Start of Data
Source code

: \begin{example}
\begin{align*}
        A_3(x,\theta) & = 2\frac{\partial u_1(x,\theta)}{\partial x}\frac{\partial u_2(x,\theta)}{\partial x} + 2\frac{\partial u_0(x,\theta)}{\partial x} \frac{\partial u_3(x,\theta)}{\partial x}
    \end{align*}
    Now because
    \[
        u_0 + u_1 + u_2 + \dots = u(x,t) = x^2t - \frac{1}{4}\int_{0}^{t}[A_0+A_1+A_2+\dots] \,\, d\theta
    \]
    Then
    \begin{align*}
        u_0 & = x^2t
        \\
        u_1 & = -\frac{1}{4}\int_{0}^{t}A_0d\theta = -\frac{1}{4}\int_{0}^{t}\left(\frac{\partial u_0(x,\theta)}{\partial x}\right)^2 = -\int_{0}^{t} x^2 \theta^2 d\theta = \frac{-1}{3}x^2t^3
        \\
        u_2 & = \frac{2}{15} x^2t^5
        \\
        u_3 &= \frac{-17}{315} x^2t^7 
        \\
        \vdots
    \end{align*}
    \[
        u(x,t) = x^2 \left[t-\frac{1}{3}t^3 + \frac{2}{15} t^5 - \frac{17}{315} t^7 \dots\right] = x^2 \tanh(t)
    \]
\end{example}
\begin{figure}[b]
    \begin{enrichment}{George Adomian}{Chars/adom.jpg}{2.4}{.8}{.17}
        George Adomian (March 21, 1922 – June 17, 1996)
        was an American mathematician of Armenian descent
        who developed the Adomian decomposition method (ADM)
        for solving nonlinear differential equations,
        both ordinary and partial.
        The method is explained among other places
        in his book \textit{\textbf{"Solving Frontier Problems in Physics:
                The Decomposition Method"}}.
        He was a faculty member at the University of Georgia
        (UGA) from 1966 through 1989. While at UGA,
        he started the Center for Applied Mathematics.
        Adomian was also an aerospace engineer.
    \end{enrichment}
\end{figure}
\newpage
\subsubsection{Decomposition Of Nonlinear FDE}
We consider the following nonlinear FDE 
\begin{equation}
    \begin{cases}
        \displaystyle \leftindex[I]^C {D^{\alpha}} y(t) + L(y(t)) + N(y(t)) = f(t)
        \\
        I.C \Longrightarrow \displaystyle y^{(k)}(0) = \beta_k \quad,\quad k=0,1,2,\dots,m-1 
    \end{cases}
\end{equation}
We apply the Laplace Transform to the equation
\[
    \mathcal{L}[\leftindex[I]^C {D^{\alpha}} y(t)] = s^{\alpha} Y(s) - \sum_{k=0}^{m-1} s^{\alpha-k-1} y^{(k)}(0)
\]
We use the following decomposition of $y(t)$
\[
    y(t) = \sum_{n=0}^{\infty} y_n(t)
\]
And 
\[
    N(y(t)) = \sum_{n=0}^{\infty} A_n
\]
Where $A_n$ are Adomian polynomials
End of Data
Task description →
Pull each line containing the word "leftindex" out of the data above.

Solution to this exercise →
        \displaystyle \leftindex[I]^C {D^{\alpha}} y(t) + L(y(t)) + N(y(t)) = f(t)
    \mathcal{L}[\leftindex[I]^C {D^{\alpha}} y(t)] = s^{\alpha} Y(s) - \sum_{k=0}^{m-1} s^{\alpha-k-1} y^{(k)}(0)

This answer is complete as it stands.